_PROBLEM TO SOLVE:_
Give the number of lines below that contain the word "await", and nothing else.
★ ★ ★ ★ ★ ★ ★
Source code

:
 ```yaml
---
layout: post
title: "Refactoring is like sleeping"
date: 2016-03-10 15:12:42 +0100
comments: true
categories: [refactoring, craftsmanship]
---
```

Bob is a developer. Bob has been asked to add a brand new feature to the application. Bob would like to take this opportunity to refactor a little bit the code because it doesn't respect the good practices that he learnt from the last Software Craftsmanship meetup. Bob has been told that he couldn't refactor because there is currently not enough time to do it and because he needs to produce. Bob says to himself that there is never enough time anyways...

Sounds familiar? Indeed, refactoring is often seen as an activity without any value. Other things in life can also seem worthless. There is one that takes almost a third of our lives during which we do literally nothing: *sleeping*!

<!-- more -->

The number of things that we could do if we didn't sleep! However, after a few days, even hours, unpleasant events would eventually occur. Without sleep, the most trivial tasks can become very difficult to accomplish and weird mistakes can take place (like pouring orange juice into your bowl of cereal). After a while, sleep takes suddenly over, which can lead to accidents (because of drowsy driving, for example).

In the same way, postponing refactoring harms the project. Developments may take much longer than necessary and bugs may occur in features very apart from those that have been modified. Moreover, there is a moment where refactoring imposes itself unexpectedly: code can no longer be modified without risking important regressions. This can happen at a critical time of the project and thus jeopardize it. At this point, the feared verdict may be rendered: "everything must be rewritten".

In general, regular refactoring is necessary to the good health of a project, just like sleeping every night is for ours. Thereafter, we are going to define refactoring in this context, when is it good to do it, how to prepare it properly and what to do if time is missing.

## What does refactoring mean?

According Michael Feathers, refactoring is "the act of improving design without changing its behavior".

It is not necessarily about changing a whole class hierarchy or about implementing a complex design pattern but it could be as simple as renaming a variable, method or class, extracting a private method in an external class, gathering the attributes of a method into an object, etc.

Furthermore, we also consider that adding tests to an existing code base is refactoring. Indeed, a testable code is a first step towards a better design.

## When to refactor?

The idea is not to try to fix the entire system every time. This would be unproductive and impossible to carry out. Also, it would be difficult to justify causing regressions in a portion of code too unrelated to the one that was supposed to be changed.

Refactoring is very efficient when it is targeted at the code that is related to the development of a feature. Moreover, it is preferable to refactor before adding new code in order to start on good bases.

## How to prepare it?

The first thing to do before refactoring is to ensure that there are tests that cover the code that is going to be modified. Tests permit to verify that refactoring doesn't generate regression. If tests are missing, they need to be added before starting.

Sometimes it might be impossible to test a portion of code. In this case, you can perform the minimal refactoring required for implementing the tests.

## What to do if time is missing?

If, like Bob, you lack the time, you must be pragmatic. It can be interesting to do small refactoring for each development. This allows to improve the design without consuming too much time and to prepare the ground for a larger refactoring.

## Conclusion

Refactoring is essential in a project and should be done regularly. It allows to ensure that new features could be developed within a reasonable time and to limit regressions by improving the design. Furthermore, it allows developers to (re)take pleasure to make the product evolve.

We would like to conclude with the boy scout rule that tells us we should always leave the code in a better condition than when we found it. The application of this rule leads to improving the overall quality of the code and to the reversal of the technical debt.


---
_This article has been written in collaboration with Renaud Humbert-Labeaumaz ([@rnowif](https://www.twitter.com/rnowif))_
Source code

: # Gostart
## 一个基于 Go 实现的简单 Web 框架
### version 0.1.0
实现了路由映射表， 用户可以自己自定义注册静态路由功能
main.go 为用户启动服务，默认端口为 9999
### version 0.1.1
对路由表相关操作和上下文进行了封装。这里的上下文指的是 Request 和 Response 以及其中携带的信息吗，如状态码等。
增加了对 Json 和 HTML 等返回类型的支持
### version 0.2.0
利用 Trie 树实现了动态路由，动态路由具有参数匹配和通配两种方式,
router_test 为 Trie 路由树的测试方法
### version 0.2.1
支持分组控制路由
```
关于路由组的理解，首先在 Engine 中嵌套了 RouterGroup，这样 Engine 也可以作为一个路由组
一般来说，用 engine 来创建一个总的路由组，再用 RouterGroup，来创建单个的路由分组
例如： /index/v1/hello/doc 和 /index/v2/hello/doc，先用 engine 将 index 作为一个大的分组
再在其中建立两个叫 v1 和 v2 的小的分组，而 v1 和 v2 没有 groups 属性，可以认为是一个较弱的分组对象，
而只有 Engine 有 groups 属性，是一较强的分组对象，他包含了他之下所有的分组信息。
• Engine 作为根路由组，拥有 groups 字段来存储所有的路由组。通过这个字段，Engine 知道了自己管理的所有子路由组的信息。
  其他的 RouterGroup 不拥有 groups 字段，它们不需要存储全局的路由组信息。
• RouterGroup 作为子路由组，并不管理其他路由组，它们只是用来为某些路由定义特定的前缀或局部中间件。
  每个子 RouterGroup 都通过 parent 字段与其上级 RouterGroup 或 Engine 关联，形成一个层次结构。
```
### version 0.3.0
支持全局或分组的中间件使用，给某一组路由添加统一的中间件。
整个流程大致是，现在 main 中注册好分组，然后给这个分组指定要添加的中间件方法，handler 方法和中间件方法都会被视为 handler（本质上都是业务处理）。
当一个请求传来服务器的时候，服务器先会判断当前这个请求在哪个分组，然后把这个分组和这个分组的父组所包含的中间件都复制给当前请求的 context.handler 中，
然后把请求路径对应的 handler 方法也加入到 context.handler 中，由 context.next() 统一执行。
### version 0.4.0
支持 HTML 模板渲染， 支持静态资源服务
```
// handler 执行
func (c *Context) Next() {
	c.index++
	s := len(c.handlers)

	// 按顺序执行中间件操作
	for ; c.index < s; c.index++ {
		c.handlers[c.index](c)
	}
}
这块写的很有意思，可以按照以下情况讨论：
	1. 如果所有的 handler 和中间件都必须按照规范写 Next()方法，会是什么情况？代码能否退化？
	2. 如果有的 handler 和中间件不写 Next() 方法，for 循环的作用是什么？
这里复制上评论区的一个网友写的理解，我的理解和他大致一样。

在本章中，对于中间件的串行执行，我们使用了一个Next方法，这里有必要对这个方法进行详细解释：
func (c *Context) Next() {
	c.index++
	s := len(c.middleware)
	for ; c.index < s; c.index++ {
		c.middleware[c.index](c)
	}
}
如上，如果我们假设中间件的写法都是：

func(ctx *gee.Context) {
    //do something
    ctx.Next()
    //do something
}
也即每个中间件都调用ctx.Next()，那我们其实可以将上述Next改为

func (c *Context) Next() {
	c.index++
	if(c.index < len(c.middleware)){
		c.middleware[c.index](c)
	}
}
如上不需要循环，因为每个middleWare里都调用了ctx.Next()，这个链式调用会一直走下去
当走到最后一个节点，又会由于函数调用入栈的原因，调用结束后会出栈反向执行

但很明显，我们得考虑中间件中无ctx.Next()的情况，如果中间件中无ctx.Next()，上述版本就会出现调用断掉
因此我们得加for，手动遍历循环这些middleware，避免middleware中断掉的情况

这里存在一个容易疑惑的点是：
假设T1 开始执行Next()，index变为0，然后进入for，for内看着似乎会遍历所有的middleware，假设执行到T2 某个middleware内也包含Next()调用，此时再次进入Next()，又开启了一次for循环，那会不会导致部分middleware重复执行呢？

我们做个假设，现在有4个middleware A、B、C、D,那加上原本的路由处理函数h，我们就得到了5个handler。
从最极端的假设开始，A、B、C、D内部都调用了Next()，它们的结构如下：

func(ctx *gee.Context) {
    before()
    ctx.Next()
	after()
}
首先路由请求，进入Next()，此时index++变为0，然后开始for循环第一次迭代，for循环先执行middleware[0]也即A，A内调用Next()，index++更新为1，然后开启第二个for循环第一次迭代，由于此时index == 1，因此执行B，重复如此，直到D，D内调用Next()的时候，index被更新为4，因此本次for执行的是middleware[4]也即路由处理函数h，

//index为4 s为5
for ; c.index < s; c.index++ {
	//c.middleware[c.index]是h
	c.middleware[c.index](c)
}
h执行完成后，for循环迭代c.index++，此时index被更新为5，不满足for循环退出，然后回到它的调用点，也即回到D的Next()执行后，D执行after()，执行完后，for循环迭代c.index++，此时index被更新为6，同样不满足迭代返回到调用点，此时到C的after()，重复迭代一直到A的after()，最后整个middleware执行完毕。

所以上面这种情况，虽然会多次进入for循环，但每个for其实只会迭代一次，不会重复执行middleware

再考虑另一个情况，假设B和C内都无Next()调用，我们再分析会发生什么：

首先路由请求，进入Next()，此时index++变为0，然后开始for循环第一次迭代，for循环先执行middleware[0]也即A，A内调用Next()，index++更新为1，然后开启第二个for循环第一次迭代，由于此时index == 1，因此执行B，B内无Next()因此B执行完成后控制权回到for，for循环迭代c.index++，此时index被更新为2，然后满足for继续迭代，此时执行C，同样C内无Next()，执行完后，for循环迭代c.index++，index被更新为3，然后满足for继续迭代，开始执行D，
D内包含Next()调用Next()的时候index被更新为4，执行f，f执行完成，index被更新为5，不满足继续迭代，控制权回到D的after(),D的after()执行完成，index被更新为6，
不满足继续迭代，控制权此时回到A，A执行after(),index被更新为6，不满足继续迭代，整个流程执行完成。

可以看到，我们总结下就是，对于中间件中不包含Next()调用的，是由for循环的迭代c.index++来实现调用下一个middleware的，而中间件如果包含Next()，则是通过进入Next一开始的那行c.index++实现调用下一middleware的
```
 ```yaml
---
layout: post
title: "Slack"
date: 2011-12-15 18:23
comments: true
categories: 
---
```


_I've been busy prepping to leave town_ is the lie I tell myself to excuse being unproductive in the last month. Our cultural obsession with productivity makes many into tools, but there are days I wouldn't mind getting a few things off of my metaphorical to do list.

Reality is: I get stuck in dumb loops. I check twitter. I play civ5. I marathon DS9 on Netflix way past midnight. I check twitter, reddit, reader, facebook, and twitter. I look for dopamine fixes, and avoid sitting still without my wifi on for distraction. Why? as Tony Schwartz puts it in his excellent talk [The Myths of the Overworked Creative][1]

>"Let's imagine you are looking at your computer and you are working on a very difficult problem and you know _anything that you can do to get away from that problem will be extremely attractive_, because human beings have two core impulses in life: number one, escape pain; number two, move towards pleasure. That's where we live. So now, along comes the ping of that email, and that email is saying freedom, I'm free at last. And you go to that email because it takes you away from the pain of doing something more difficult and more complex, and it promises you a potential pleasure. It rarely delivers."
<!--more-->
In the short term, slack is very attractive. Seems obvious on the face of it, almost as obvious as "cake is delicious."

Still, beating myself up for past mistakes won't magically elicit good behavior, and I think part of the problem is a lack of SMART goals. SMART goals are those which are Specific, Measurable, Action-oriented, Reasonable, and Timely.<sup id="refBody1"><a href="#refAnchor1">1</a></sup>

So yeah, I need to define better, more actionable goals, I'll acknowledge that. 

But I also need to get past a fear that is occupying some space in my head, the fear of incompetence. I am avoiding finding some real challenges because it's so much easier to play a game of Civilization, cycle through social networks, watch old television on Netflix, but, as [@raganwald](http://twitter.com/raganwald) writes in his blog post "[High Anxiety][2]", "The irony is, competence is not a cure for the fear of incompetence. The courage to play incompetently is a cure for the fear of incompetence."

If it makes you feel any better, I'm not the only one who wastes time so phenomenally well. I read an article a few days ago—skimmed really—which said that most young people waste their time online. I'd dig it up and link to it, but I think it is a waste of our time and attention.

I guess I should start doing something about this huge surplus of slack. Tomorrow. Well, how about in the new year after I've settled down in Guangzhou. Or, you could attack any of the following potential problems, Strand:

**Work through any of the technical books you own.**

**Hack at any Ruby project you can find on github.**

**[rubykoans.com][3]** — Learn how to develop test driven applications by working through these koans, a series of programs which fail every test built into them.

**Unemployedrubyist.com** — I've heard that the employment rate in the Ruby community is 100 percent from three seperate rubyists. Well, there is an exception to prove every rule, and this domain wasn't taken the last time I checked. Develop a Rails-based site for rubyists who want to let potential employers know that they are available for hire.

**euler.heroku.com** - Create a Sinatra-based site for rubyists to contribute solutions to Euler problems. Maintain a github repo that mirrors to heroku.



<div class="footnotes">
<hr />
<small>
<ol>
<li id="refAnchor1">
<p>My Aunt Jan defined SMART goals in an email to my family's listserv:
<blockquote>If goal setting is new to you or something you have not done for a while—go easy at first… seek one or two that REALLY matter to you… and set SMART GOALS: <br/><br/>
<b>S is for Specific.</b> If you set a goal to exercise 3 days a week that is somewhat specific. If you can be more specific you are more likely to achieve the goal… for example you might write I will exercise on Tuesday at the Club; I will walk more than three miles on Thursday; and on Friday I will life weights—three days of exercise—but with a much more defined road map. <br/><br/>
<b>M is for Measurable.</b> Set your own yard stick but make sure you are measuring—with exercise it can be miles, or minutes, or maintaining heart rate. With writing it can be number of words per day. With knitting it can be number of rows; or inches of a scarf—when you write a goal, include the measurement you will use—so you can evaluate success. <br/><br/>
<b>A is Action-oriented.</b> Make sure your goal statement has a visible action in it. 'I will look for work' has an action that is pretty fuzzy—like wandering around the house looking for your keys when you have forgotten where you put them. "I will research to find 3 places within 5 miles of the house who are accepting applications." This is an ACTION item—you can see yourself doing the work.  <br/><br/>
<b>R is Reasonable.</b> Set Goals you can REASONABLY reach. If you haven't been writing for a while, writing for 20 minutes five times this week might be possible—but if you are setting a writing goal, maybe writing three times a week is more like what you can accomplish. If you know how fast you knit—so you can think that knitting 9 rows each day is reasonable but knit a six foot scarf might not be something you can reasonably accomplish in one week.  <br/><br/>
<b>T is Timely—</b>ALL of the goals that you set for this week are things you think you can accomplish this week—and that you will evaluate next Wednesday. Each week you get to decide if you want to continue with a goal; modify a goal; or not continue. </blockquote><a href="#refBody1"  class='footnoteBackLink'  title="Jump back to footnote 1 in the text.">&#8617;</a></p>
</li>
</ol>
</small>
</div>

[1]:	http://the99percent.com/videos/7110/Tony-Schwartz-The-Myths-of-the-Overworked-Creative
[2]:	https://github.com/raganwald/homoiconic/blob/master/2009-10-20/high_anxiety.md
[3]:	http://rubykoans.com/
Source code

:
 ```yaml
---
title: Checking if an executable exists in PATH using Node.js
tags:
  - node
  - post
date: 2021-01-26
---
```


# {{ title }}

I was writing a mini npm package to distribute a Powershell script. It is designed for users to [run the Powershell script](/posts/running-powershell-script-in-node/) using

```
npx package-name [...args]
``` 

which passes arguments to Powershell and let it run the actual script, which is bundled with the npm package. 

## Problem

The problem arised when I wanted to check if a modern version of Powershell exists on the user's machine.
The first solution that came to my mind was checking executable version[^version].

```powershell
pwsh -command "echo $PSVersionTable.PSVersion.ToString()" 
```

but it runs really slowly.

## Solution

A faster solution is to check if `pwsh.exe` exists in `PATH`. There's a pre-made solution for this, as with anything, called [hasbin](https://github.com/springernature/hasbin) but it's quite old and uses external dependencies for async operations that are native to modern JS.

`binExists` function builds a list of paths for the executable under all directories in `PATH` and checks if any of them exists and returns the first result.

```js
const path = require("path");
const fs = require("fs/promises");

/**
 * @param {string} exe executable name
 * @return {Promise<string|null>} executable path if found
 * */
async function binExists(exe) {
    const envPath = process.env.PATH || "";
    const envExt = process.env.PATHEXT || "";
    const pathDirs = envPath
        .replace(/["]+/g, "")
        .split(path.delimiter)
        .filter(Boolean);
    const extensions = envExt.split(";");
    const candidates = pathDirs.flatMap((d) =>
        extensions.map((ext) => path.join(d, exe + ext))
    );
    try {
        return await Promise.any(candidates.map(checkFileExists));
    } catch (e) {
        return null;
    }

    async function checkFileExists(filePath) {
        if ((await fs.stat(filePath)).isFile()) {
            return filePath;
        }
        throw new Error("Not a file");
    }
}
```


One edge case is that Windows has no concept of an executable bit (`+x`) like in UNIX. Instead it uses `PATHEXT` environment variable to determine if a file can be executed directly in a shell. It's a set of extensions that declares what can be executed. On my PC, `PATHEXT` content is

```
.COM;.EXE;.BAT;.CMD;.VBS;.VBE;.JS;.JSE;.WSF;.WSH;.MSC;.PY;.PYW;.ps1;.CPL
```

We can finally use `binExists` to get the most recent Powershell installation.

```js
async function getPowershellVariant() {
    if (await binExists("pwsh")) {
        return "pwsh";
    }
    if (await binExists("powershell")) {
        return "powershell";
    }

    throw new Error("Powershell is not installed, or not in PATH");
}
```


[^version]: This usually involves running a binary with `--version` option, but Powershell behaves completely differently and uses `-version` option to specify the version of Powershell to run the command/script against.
★ ★ ★ ★ ★ ★ ★
_YOUR SOLUTION:_
4